The Men’s Advice Line is a confidential helpline for male victims of domestic abuse. We offer advice and emotional support to men who experience abuse, and signpost to other vital services that help men keep themselves and their children safe.
Who can call the Men’s Advice Line?
The Men’s Advice Line is aimed at men who are experiencing domestic abuse, but we also accept calls from concerned family members, friends or practitioners and frontline workers who need advice on how to best support a male victim of domestic abuse.
Is the call confidential?
Is there a screening process for callers?
No. All callers are offered the best help possible. No one has to prove that they are a victim to get a service. We ask callers whether they have used violence or abuse not to ‘catch them out’, but to understand the level of risk they’re at: in cases where both partners in an abusive relationship use violence and abuse the level of risk is higher and the potential for severe harm is increased. We advise men to find alternative ways of responding to their partner’s violence in order to help them become safer. We use the same approach with women who contact the Respect Phoneline (Respect’s helpline for perpetrators): we ask them how they respond to their partner’s violence and abuse, whether they use violence and abuse themselves, and we help them come up with safer strategies.
The Male Victims Toolkit
Does the Respect Male Victims Toolkit refer to how a helpline or the Respect Men’s Advice Line operates?

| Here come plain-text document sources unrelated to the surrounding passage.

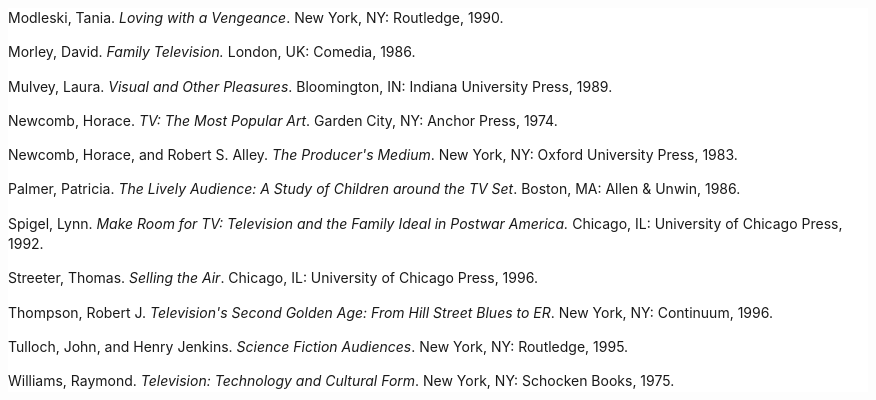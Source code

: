 Modleski, Tania. _Loving with a Vengeance_. New York, NY: Routledge, 1990.

Morley, David. _Family Television._ London, UK: Comedia, 1986.

Mulvey, Laura. _Visual and Other Pleasures_. Bloomington, IN: Indiana University Press, 1989.

Newcomb, Horace. _TV: The Most Popular Art_. Garden City, NY: Anchor Press, 1974.

Newcomb, Horace, and Robert S. Alley. _The Producer's Medium_. New York, NY: Oxford University Press, 1983.

Palmer, Patricia. _The Lively Audience: A Study of Children around the TV Set_. Boston, MA: Allen & Unwin, 1986.

Spigel, Lynn. _Make Room for TV: Television and the Family Ideal in Postwar America._ Chicago, IL: University of Chicago Press, 1992.

Streeter, Thomas. _Selling the Air_. Chicago, IL: University of Chicago Press, 1996.

Thompson, Robert J. _Television's Second Golden Age: From Hill Street Blues to ER_. New York, NY: Continuum, 1996.

Tulloch, John, and Henry Jenkins. _Science Fiction Audiences_. New York, NY: Routledge, 1995.

Williams, Raymond. _Television: Technology and Cultural Form_. New York, NY: Schocken Books, 1975.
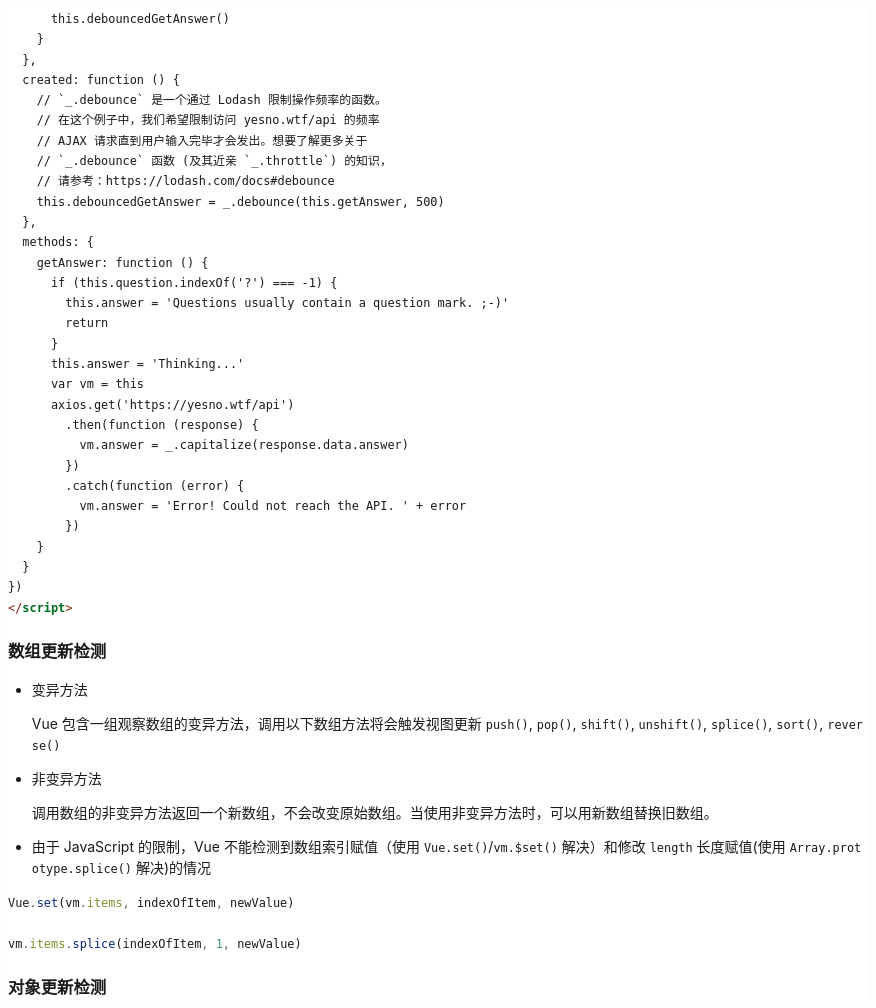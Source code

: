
 ```html
      this.debouncedGetAnswer()
    }
  },
  created: function () {
    // `_.debounce` 是一个通过 Lodash 限制操作频率的函数。
    // 在这个例子中，我们希望限制访问 yesno.wtf/api 的频率
    // AJAX 请求直到用户输入完毕才会发出。想要了解更多关于
    // `_.debounce` 函数 (及其近亲 `_.throttle`) 的知识，
    // 请参考：https://lodash.com/docs#debounce
    this.debouncedGetAnswer = _.debounce(this.getAnswer, 500)
  },
  methods: {
    getAnswer: function () {
      if (this.question.indexOf('?') === -1) {
        this.answer = 'Questions usually contain a question mark. ;-)'
        return
      }
      this.answer = 'Thinking...'
      var vm = this
      axios.get('https://yesno.wtf/api')
        .then(function (response) {
          vm.answer = _.capitalize(response.data.answer)
        })
        .catch(function (error) {
          vm.answer = 'Error! Could not reach the API. ' + error
        })
    }
  }
})
</script>
```

### 数组更新检测

- 变异方法

  Vue 包含一组观察数组的变异方法，调用以下数组方法将会触发视图更新
  `push()`, `pop()`, `shift()`, `unshift()`, `splice()`, `sort()`, `reverse()`

- 非变异方法

  调用数组的非变异方法返回一个新数组，不会改变原始数组。当使用非变异方法时，可以用新数组替换旧数组。

- 由于 JavaScript 的限制，Vue 不能检测到数组索引赋值（使用 `Vue.set()`/`vm.$set()` 解决）和修改 `length` 长度赋值(使用 `Array.prototype.splice()` 解决)的情况

```js
Vue.set(vm.items, indexOfItem, newValue)

vm.items.splice(indexOfItem, 1, newValue)
```

### 对象更新检测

No. The Respect Male Victims Toolkit is designed for frontline workers who support male victims of domestic abuse in a face-to-face setting. It is not a model of work for the Men’s Advice Line. It uses valuable insight and data gained from over 31,000 calls to the Men’s Advice Line (Respect’s helpline for male victims of domestic abuse). It would be impossible to use the assessment tools contained in the Respect Toolkit for Male Victims in a helpline setting, as it would take 3-4 hours to do so.
What is assessment, what is screening and are there differences between these?
Assessment is a process in which questions are asked to better understand the needs of the client to ensure the service provides the right type of support. The client is then offered specific support and advice within the service and is not turned away except in exceptional circumstances. Screening, however, is an approach to establish whether a potential service user is eligible for a service. For example, a counselling service for 16-25-year olds will ask potential service users how old they are; this is a ‘screening question’. The service will inform those outside this age bracket that they cannot be offered support and direct them to a different service. These are very different approaches.
Does Respect's Male Victims Toolkit recommend screening or assessing male victims of domestic abuse?
The Respect Male Victims Toolkit does not recommend screening male victims of domestic abuse. It recommends that all service users, male and female, should be assessed, so that their support needs can be met in the best way possible. Respect does not screen male victims. Where services do use screening methods these should use them for both male and female service users – not making assumptions that one client group should provide evidence or proof that is not asked by another client group.
Does the Respect Male Victims Toolkit recommend different assessments for male and female victims of domestic abuse?
No. On the contrary, we recommend that organisations supporting female and male victims of domestic abuse must ensure that their assessment processes are consistent and cohesive. Respect does not recommend the use of a separate assessment process for male and female victims, as there is a risk that one client group might inadvertently be discriminated against. We recommend that organisations should decide that both female and male service users are proactively asked about their use of violence and abuse when assessed, or that neither male or female service users are asked. We have included this recommendation in the Respect Toolkit for Male Victims of Domestic Abuse, page 39.